Problem statement: Transcribe the entries below exactly from their first line through the line containing "(movie / show).", and let no picture into the copy.

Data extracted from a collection
————

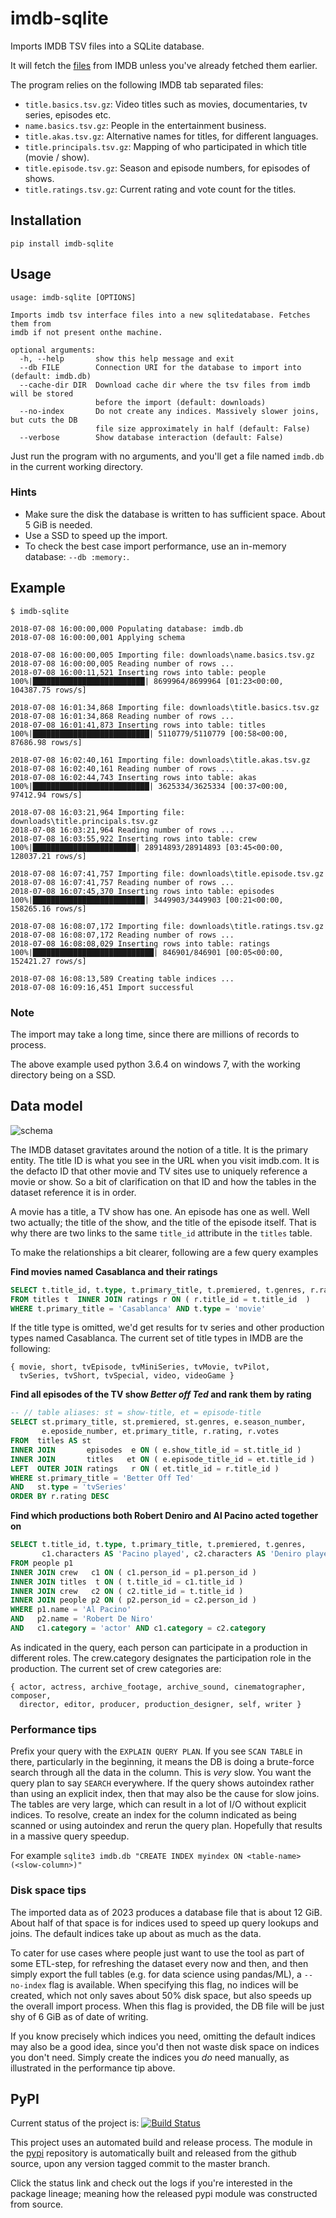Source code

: # imdb-sqlite
Imports IMDB TSV files into a SQLite database.

It will fetch the [files][1] from IMDB unless you've already fetched them earlier.

The program relies on the following IMDB tab separated files:

* `title.basics.tsv.gz`: Video titles such as movies, documentaries, tv series, episodes etc.
* `name.basics.tsv.gz`: People in the entertainment business.
* `title.akas.tsv.gz`: Alternative names for titles, for different languages.
* `title.principals.tsv.gz`: Mapping of who participated in which title (movie / show).
* `title.episode.tsv.gz`: Season and episode numbers, for episodes of shows.
* `title.ratings.tsv.gz`: Current rating and vote count for the titles.

## Installation

    pip install imdb-sqlite

## Usage

    usage: imdb-sqlite [OPTIONS]
    
    Imports imdb tsv interface files into a new sqlitedatabase. Fetches them from
    imdb if not present onthe machine.
    
    optional arguments:
      -h, --help       show this help message and exit
      --db FILE        Connection URI for the database to import into (default: imdb.db)
      --cache-dir DIR  Download cache dir where the tsv files from imdb will be stored
                       before the import (default: downloads)
      --no-index       Do not create any indices. Massively slower joins, but cuts the DB
                       file size approximately in half (default: False)
      --verbose        Show database interaction (default: False)

Just run the program with no arguments, and you'll get a file named `imdb.db`
in the current working directory.

### Hints
* Make sure the disk the database is written to has sufficient space.
  About 5 GiB is needed.
* Use a SSD to speed up the import.
* To check the best case import performance, use an in-memory database: 
  `--db :memory:`.

## Example

    $ imdb-sqlite
    
    2018-07-08 16:00:00,000 Populating database: imdb.db
    2018-07-08 16:00:00,001 Applying schema
    
    2018-07-08 16:00:00,005 Importing file: downloads\name.basics.tsv.gz
    2018-07-08 16:00:00,005 Reading number of rows ...
    2018-07-08 16:00:11,521 Inserting rows into table: people
    100%|█████████████████████████| 8699964/8699964 [01:23<00:00, 104387.75 rows/s]
    
    2018-07-08 16:01:34,868 Importing file: downloads\title.basics.tsv.gz
    2018-07-08 16:01:34,868 Reading number of rows ...
    2018-07-08 16:01:41,873 Inserting rows into table: titles
    100%|██████████████████████████| 5110779/5110779 [00:58<00:00, 87686.98 rows/s]
    
    2018-07-08 16:02:40,161 Importing file: downloads\title.akas.tsv.gz
    2018-07-08 16:02:40,161 Reading number of rows ...
    2018-07-08 16:02:44,743 Inserting rows into table: akas
    100%|██████████████████████████| 3625334/3625334 [00:37<00:00, 97412.94 rows/s]
    
    2018-07-08 16:03:21,964 Importing file: downloads\title.principals.tsv.gz
    2018-07-08 16:03:21,964 Reading number of rows ...
    2018-07-08 16:03:55,922 Inserting rows into table: crew
    100%|███████████████████████| 28914893/28914893 [03:45<00:00, 128037.21 rows/s]
    
    2018-07-08 16:07:41,757 Importing file: downloads\title.episode.tsv.gz
    2018-07-08 16:07:41,757 Reading number of rows ...
    2018-07-08 16:07:45,370 Inserting rows into table: episodes
    100%|█████████████████████████| 3449903/3449903 [00:21<00:00, 158265.16 rows/s]
    
    2018-07-08 16:08:07,172 Importing file: downloads\title.ratings.tsv.gz
    2018-07-08 16:08:07,172 Reading number of rows ...
    2018-07-08 16:08:08,029 Inserting rows into table: ratings
    100%|███████████████████████████| 846901/846901 [00:05<00:00, 152421.27 rows/s]
    
    2018-07-08 16:08:13,589 Creating table indices ...
    2018-07-08 16:09:16,451 Import successful


### Note
The import may take a long time, since there are millions of records to
process.

The above example used python 3.6.4 on windows 7, with the working directory
being on a SSD.

## Data model

![schema](www/schema.png)

The IMDB dataset gravitates around the notion of a title. It is the primary
entity. The title ID is what you see in the URL when you visit imdb.com. It is
the defacto ID that other movie and TV sites use to uniquely reference a movie
or show. So a bit of clarification on that ID and how the tables in the dataset
reference it is in order.

A movie has a title, a TV show has one. An episode has one as well. Well two
actually; the title of the show, and the title of the episode itself. That is
why there are two links to the same `title_id` attribute in the `titles` table.

To make the relationships a bit clearer, following are a few query examples

**Find movies named Casablanca and their ratings**
```sql
SELECT t.title_id, t.type, t.primary_title, t.premiered, t.genres, r.rating, r.votes
FROM titles t  INNER JOIN ratings r ON ( r.title_id = t.title_id  )
WHERE t.primary_title = 'Casablanca' AND t.type = 'movie'
```

If the title type is omitted, we'd get results for tv series and other
production types named Casablanca. The current set of title types in IMDB are
the following:

```
{ movie, short, tvEpisode, tvMiniSeries, tvMovie, tvPilot,
  tvSeries, tvShort, tvSpecial, video, videoGame }
```

**Find all episodes of the TV show _Better off Ted_ and rank them by rating**
```sql
-- // table aliases: st = show-title, et = episode-title
SELECT st.primary_title, st.premiered, st.genres, e.season_number,
       e.eposide_number, et.primary_title, r.rating, r.votes
FROM  titles AS st
INNER JOIN       episodes  e ON ( e.show_title_id = st.title_id )
INNER JOIN       titles   et ON ( e.episode_title_id = et.title_id )
LEFT  OUTER JOIN ratings   r ON ( et.title_id = r.title_id )
WHERE st.primary_title = 'Better Off Ted'
AND   st.type = 'tvSeries'
ORDER BY r.rating DESC
```

**Find which productions both Robert Deniro and Al Pacino acted together on**
```sql
SELECT t.title_id, t.type, t.primary_title, t.premiered, t.genres,
       c1.characters AS 'Pacino played', c2.characters AS 'Deniro played'
FROM people p1
INNER JOIN crew   c1 ON ( c1.person_id = p1.person_id )
INNER JOIN titles  t ON ( t.title_id = c1.title_id )
INNER JOIN crew   c2 ON ( c2.title_id = t.title_id )
INNER JOIN people p2 ON ( p2.person_id = c2.person_id )
WHERE p1.name = 'Al Pacino'
AND   p2.name = 'Robert De Niro'
AND   c1.category = 'actor' AND c1.category = c2.category
```

As indicated in the query, each person can participate in a production in
different roles. The crew.category designates the participation role in the
production. The current set of crew categories are:
```
{ actor, actress, archive_footage, archive_sound, cinematographer, composer,
  director, editor, producer, production_designer, self, writer }
```

### Performance tips
Prefix your query with the `EXPLAIN QUERY PLAN`. If you see `SCAN TABLE` in
there, particularly in the beginning, it means the DB is doing a brute-force
search through all the data in the column. This is _very_ slow. You want the
query plan to say `SEARCH` everywhere. If the query shows autoindex rather than
using an explicit index, then that may also be the cause for slow joins. The
tables are very large, which can result in a lot of I/O without explicit
indices. To resolve, create an index for the column indicated as being scanned
or using autoindex and rerun the query plan. Hopefully that results in a
massive query speedup.

For example `sqlite3 imdb.db "CREATE INDEX myindex ON <table-name> (<slow-column>)"`

### Disk space tips
The imported data as of 2023 produces a database file that is about 12 GiB.
About half of that space is for indices used to speed up query lookups and
joins. The default indices take up about as much as the data.

To cater for use cases where people just want to use the tool as part of some
ETL-step, for refreshing the dataset every now and then, and then simply export
the full tables (e.g. for data science using pandas/ML), a `--no-index` flag is
available. When specifying this flag, no indices will be created, which not
only saves about 50% disk space, but also speeds up the overall import process.
When this flag is provided, the DB file will be just shy of 6 GiB as of date of
writing.

If you know precisely which indices you need, omitting the default indices may
also be a good idea, since you'd then not waste disk space on indices you don't
need. Simply create the indices you _do_ need manually, as illustrated in the
performance tip above.

## PyPI
Current status of the project is:
[![Build Status](https://github.com/jojje/imdb-sqlite/actions/workflows/python-publish.yml/badge.svg)](https://github.com/jojje/imdb-sqlite/actions/workflows/python-publish.yml)


This project uses an automated build and release process.
The module in the [pypi][2] repository is automatically built and released from
the github source, upon any version tagged commit to the master branch.

Click the status link and check out the logs if you're interested in the
package lineage; meaning how the released pypi module was constructed from
source.

[1]: https://www.imdb.com/interfaces/
[2]: https://pypi.org/project/imdb-sqlite/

————

Solution to the exercise:
Source code

: # imdb-sqlite
Imports IMDB TSV files into a SQLite database.

It will fetch the [files][1] from IMDB unless you've already fetched them earlier.

The program relies on the following IMDB tab separated files:

* `title.basics.tsv.gz`: Video titles such as movies, documentaries, tv series, episodes etc.
* `name.basics.tsv.gz`: People in the entertainment business.
* `title.akas.tsv.gz`: Alternative names for titles, for different languages.
* `title.principals.tsv.gz`: Mapping of who participated in which title (movie / show).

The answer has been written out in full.